Plain-text document sources:
====
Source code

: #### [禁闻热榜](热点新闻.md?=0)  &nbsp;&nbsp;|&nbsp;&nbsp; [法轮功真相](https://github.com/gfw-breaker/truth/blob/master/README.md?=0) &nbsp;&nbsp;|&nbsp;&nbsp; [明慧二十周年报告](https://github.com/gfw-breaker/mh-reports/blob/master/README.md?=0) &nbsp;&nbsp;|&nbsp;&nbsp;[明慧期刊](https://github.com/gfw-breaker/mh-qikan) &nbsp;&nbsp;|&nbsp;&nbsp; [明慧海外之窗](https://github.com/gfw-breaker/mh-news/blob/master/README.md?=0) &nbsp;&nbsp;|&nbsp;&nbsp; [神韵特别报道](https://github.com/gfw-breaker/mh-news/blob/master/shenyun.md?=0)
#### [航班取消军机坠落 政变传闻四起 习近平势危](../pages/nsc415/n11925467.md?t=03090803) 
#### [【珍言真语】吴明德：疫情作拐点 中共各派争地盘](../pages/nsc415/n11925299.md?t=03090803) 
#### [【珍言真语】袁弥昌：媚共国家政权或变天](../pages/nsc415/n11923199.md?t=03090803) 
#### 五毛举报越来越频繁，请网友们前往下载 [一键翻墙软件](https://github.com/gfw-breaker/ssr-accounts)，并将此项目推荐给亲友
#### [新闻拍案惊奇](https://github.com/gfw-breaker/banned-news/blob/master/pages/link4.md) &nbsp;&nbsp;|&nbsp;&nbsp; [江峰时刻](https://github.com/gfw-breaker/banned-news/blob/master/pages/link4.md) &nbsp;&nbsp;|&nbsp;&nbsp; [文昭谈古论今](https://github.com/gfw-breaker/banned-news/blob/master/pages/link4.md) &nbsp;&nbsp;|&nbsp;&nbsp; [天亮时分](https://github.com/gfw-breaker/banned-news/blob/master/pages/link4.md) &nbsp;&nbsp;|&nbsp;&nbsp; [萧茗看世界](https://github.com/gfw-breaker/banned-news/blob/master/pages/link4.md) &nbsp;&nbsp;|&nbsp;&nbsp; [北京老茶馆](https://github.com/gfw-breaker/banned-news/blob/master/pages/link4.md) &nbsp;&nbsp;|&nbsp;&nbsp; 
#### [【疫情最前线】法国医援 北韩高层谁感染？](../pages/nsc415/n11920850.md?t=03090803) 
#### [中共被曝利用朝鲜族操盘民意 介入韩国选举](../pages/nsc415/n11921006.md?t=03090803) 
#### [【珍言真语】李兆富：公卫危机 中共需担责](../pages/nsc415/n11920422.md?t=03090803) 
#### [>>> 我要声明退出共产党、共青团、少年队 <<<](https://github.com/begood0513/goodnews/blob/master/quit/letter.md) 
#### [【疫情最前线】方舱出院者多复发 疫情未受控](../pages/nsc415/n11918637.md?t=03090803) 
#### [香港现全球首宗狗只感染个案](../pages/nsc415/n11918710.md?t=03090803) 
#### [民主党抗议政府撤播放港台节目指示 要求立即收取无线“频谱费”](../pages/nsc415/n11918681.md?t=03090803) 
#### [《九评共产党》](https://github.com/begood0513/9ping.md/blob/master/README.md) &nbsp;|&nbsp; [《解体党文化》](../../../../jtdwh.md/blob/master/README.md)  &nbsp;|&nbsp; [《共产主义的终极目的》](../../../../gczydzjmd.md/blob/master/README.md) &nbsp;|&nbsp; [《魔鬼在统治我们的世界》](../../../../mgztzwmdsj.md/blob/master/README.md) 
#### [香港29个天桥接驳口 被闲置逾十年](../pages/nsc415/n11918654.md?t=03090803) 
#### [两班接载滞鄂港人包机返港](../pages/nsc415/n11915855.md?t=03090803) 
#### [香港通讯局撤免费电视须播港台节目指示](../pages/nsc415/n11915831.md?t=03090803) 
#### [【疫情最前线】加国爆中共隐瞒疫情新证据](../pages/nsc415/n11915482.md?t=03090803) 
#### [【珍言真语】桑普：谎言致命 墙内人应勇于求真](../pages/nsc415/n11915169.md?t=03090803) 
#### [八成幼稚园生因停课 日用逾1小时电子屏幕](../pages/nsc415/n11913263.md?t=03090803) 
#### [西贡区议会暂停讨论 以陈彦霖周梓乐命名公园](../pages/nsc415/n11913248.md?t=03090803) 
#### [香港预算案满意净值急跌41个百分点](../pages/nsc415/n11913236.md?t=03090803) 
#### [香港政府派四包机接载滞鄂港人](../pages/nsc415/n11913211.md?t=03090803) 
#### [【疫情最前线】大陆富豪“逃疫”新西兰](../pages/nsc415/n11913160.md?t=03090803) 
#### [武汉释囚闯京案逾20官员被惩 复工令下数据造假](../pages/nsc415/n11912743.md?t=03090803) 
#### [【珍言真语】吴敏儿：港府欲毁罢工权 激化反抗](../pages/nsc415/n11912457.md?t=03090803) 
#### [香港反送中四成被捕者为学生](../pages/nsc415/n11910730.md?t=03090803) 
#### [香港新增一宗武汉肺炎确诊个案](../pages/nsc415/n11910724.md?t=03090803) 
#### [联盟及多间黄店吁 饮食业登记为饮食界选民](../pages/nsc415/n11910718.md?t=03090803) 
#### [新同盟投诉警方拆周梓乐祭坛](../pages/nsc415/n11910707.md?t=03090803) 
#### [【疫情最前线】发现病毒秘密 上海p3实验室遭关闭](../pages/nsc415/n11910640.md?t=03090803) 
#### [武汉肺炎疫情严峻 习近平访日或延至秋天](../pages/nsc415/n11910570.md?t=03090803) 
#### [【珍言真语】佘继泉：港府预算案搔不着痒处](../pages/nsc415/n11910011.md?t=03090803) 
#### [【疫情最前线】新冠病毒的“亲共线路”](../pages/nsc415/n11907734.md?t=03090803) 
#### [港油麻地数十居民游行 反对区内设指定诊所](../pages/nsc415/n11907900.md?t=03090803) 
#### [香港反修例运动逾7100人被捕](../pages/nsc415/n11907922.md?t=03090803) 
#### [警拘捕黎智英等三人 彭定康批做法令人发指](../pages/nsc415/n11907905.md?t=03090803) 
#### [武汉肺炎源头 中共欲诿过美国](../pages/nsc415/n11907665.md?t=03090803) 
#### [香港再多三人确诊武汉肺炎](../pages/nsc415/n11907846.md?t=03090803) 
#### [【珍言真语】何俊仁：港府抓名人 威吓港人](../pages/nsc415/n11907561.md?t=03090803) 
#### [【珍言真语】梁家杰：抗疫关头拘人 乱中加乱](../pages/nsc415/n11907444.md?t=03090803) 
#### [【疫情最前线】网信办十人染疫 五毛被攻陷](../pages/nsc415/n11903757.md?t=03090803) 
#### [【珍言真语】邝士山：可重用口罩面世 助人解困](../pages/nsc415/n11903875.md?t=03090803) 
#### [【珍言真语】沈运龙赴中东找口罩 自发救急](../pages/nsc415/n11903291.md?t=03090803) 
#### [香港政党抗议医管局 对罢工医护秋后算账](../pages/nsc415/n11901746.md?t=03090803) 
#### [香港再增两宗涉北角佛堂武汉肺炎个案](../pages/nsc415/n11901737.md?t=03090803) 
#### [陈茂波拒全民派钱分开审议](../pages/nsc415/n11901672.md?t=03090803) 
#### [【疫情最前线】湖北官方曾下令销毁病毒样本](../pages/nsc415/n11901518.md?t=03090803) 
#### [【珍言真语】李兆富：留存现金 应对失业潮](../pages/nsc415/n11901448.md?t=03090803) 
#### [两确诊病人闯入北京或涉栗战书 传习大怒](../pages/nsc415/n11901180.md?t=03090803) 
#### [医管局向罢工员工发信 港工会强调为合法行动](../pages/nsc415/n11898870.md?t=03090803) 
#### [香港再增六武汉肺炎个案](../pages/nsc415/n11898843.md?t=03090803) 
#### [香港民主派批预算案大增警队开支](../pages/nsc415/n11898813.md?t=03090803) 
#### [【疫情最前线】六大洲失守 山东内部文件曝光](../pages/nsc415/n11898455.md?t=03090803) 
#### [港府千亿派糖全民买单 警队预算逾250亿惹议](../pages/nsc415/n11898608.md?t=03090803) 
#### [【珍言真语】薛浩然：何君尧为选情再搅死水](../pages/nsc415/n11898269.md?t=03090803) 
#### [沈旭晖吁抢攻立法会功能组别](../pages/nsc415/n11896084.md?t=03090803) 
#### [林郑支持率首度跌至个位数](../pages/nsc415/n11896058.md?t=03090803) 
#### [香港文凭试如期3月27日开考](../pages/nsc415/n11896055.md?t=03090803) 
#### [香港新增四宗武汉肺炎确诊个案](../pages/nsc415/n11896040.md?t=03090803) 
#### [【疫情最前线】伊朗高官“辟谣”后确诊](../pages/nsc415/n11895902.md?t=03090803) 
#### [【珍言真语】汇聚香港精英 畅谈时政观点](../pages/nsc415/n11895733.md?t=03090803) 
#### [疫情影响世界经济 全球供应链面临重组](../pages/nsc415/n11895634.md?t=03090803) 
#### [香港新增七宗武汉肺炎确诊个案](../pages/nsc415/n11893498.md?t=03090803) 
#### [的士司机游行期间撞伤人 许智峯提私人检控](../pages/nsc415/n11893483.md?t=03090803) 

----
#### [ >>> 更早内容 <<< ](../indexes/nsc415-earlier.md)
====
WORK ORDER: Retype the entries above exactly, but only from the line containing "#### [沈旭晖吁抢攻立法" through the line containing "#### [【疫情最前线】伊", both included.

YOUR SOLUTION:
#### [沈旭晖吁抢攻立法会功能组别](../pages/nsc415/n11896084.md?t=03090803) 
#### [林郑支持率首度跌至个位数](../pages/nsc415/n11896058.md?t=03090803) 
#### [香港文凭试如期3月27日开考](../pages/nsc415/n11896055.md?t=03090803) 
#### [香港新增四宗武汉肺炎确诊个案](../pages/nsc415/n11896040.md?t=03090803) 
#### [【疫情最前线】伊朗高官“辟谣”后确诊](../pages/nsc415/n11895902.md?t=03090803) 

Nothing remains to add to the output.